§ **Goal of the exercise**: Scan the records below for the string "minutes" and return every line where it appears.

§ **Source material**:
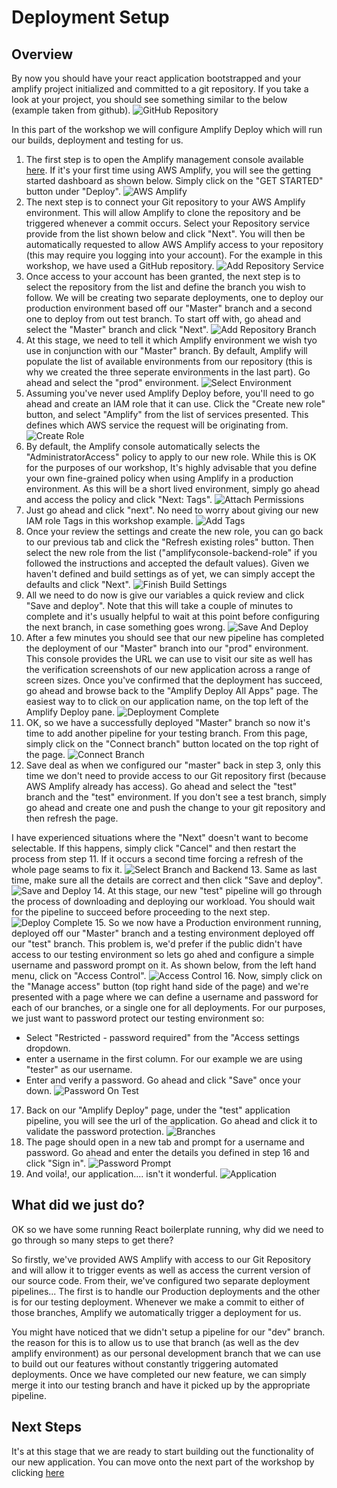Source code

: # Deployment Setup #

## Overview
By now you should have your react application bootstrapped and your amplify project initialized and committed to a git repository. If you take a look at your project, you should see something similar to the below (example taken from github).
![GitHub Repository](/images/step2_0_coderepository.png)

In this part of the workshop we will configure Amplify Deploy which will run our builds, deployment and testing for us.

1. The first step is to open the Amplify management console available [here](https://console.aws.amazon.com/amplify/home?region=us-east-1#/). If it's your first time using AWS Amplify, you will see the getting started dashboard as shown below. Simply click on the "GET STARTED" button under "Deploy".
![AWS Amplify](/images/step2-1_AWS_Amplify.png)
2. The next step is to connect your Git repository to your AWS Amplify environment. This will allow Amplify to clone the repository and be triggered whenever a commit occurs. Select your Repository service provide from the list shown below and  click "Next". You will then be automatically requested to allow AWS Amplify access to your repository (this may require you logging into your account). For the example in this workshop, we have used a GitHub repository.
![Add Repository Service](/images/step2-2_Add_Repository_Service.png)
3. Once access to your account has been granted, the next step is to select the repository from the list and define the branch you wish to follow. We will be creating two separate deployments, one to deploy our production environment based off our "Master" branch and a second one to deploy from out test branch. To start off with, go ahead and select the "Master" branch and click "Next".
![Add Repository Branch](/images/step2-3_Add_Repository_Branch.png)
4. At this stage, we need to tell it which Amplify environment we wish tyo use in conjunction with our "Master" branch. By default, Amplify will populate the list of available environments from our repository (this is why we created the three seperate environments in the last part). Go ahead and select the "prod" environment.
![Select Environment](/images/step2-4_Select_environment.png)
5. Assuming you've never used Amplify Deploy before, you'll need to go ahead and create an IAM role that it can use. Click the "Create new role" button, and select "Amplify" from the list of services presented. This defines which AWS service the request will be originating from.
![Create Role](/images/step2-5-1_Create_Role.png)
6. By default, the Amplify console automatically selects the "AdministratorAccess" policy to apply to our new role. While this is OK for the purposes of our workshop, It's highly advisable that you define your own fine-grained policy when using Amplify in a production environment. As this will be a short lived environment, simply go ahead and access the policy and click "Next: Tags".
![Attach Permissions](/images/step2-5-2_attach_permissions.png)
7. Just go ahead and click "next". No need to worry about giving our new IAM role Tags in this workshop example.
![Add Tags](/images/step2-5-3_add_tags.png)
8. Once your review the settings and create the new role, you can go back to our previous tab and click the "Refresh existing roles" button. Then select the new role from the list ("amplifyconsole-backend-role" if you followed the instructions and accepted the default values). Given we haven't defined and build settings as of yet, we can simply accept the defaults and click "Next".
![Finish Build Settings](/images/step2-6_Finish_Build_Settings.png)
9. All we need to do now is give our variables a quick review and click "Save and deploy". Note that this will take a couple of minutes to complete and it's usually helpful to wait at this point before configuring the next branch, in case something goes wrong.
![Save And Deploy](/images/step2-7_save_and_deploy.png)
10. After a few minutes you should see that our new pipeline has completed the deployment of our "Master" branch into our "prod" environment. This console provides the URL we can use to visit our site as well has the verification screenshots of our new application across a range of screen sizes. Once you've confirmed that the deployment has succeed, go ahead and browse back to the "Amplify Deploy All Apps" page. The easiest way to to click on our application name, on the top left of the Amplify Deploy pane.
![Deployment Complete](/images/step2-8_deployment_complete.png)
11. OK, so we have a successfully deployed "Master" branch so now it's time to add another pipeline for your testing branch. From this page, simply click on the "Connect branch" button located on the top right of the page.
![Connect Branch](/images/step2-9-1_connect_branch.png)
12. Save deal as when we configured our "master" back in step 3, only this time we don't need to provide access to our Git repository first (because AWS Amplify already has access). Go ahead and select the "test" branch and the "test" environment. If you don't see a test branch, simply go ahead and create one and push the change to your git repository and then refresh the page.

I have experienced situations where the "Next" doesn't want to become selectable. If this happens, simply click "Cancel" and then restart the process from step 11. If it occurs a second time forcing a refresh of the whole page seams to fix it.
![Select Branch and Backend](/images/step2-9-2_Select_Branch_and_backend.png)
13. Same as last time, make sure all the details are correct and then click "Save and deploy". 
![Save and Deploy](/images/step2-9-3_save_and_deploy.png)
14. At this stage, our new "test" pipeline will go through the process of downloading and deploying our workload. You should wait for the pipeline to succeed before proceeding to the next step.
![Deploy Complete](/images/step2-9-4_deploy_complete.png)
15. So we now have a Production environment running, deployed off our "Master" branch and a testing environment deployed off our "test" branch. This problem is, we'd prefer if the public didn't have access to our testing environment so lets go ahed and configure a simple username and password prompt on it. As shown below, from the left hand menu, click on "Access Control".
![Access Control](/images/step2-10_Access_Control.png)
16. Now, simply click on the "Manage access" button (top right hand side of the page) and we're presented with a page where we can define a username and password for each of our branches, or a single one for all deployments. For our purposes, we just want to password protect our testing environment so:
* Select "Restricted - password required" from the "Access settings dropdown.
* enter a username in the first column. For our example we are using "tester" as our username.
* Enter and verify a password.
Go ahead and click "Save" once your down.
![Password On Test](/images/step2-11_Password_on_Test.png)
17. Back on our "Amplify Deploy" page, under the "test" application pipeline, you will see the url of the application. Go ahead and click it to validate the password protection.
![Branches](/images/step2-12_branches.png)
18. The page should open in a new tab and prompt for a username and password. Go ahead and enter the details you defined in step 16 and click "Sign in".
![Password Prompt](/images/step2-13_password_prompt.png)
19. And voila!, our application.... isn't it wonderful.
![Application](/images/step2-14_application.png)

## What did we just do?
OK so we have some running React boilerplate running, why did we need to go through so many steps to get there? 

So firstly, we've provided AWS Amplify with access to our Git Repository and will allow it to trigger events as well as access the current version of our source code. From their, we've configured two separate deployment pipelines... The first is to handle our Production deployments and the other is for our testing deployment. Whenever we make a commit to either of those branches, Amplify we automatically trigger a deployment for us.

You might have noticed that we didn't setup a pipeline for our "dev" branch. the reason for this is to allow us to use that branch (as well as the dev amplify environment) as our personal development branch that we can use to build out our features without constantly triggering automated deployments. Once we have completed our new feature, we can simply merge it into our testing branch and have it picked up by the appropriate pipeline.

## Next Steps
It's at this stage that we are ready to start building out the functionality of our new application. You can move onto the next part of the workshop by clicking [here](/ApplicationDevelopment.md)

§ **Solution for this exercise**:
9. All we need to do now is give our variables a quick review and click "Save and deploy". Note that this will take a couple of minutes to complete and it's usually helpful to wait at this point before configuring the next branch, in case something goes wrong.
10. After a few minutes you should see that our new pipeline has completed the deployment of our "Master" branch into our "prod" environment. This console provides the URL we can use to visit our site as well has the verification screenshots of our new application across a range of screen sizes. Once you've confirmed that the deployment has succeed, go ahead and browse back to the "Amplify Deploy All Apps" page. The easiest way to to click on our application name, on the top left of the Amplify Deploy pane.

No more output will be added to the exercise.